Additional recommended knowledge
The SMAD proteins are homologs of both the drosophila protein, mothers against decapentaplegic (MAD) and the C. elegans protein SMA. The name is a combination of the two. During Drosophila research, it was found that a mutation in the gene, MAD, in the mother, repressed the gene, decapentaplegic, in the embryo. The phrase "Mothers against" was added since mothers often form organizations opposing various issues eg. Mothers Against Drunk Driving or (MADD).
SMADs are highly conserved across species, especially in the N terminal MH1 domain and the C terminal MH2 domain. The MH1 domain has DNA specific binding properties, where it binds to specific nucleotide sequences. It also facilitates the binding of SMAD4 to the phosphorylated C-terminus of R-SMADs. The MH2 domain is responsible for receptor recognition and oligomerization with other SMADs as well as DNA binding. The MH2 domain directly interacts with the MH1 domain of R-SMADs.
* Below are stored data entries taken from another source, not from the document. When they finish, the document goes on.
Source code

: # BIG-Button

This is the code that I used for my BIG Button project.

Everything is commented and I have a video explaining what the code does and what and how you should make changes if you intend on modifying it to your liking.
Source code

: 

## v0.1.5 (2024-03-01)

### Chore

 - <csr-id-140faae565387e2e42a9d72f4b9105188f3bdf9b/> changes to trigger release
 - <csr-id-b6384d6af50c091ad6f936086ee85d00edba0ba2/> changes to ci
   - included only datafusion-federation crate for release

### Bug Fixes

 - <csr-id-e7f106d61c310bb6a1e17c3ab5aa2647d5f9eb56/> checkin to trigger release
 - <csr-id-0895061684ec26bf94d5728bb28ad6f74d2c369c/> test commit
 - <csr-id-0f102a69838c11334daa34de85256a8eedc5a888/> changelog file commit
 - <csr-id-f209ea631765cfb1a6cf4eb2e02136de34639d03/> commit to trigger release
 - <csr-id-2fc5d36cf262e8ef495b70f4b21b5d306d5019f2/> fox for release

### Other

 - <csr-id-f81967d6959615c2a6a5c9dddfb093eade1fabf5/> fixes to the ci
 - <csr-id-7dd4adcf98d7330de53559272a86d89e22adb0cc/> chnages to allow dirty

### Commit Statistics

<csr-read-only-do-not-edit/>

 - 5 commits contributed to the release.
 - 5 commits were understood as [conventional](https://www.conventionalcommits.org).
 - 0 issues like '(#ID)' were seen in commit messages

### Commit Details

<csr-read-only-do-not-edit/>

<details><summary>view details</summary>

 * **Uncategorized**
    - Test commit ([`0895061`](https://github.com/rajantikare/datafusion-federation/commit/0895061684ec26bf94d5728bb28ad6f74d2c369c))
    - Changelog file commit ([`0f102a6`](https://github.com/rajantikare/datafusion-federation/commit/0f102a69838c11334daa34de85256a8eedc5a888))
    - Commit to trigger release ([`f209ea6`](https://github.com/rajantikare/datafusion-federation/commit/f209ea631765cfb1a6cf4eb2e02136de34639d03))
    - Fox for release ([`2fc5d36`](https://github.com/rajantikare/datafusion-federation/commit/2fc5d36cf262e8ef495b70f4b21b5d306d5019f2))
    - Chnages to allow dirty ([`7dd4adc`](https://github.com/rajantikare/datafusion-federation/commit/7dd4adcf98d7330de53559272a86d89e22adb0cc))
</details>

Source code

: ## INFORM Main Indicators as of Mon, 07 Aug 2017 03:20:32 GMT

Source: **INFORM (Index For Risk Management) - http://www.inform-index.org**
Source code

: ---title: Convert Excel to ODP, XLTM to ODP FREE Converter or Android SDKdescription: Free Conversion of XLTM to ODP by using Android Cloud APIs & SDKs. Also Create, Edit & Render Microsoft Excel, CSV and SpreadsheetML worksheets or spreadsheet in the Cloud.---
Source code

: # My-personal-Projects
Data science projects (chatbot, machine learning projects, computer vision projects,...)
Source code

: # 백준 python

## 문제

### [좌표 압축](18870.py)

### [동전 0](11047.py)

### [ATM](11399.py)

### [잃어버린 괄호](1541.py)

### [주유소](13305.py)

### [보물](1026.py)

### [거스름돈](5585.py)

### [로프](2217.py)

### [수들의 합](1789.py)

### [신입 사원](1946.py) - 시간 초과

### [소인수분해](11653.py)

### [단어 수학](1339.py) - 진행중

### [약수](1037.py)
SMAD4 binds to receptor regulated SMADs (R-SMADs), such as SMAD1 or SMAD2 and facilitates the translocation of the heteromeric complex into the nucleus. SMAD4 may form heterotrimeric, heterohexameric or heterodimeric complexes with R-SMADs.
In the nucleus the heteromeric complex binds promoters and interact with transcriptional activators. SMAD3/SMAD4 complexes can directly bind the SBE (Smad-binding DNA element) which is a four base pair sequence 5′-GTCT-3' or the complement 5′-AGAC-3′. These associations are weak and require additional transcription factors such as members of the AP-1 family, TFE3 and FoxG1 to regulate gene expression.
SMAD4, is often found mutated in many cancers. SMAD4 alterations have been found in multiploid colorectal cancer and pancreatic carcinoma. It is found inactivated in at least 50% of pancreatic cancers. It is also found mutated in the autosomal dominant disease juvenile polyposis syndrome (JPS). JPS is characterized by characterized by hamartomatous polyps in the gastrointestinal (GI) tract. These polyps are usually benign, however they are at greater risk of developing gastrointestinal cancers, in particular colon cancer.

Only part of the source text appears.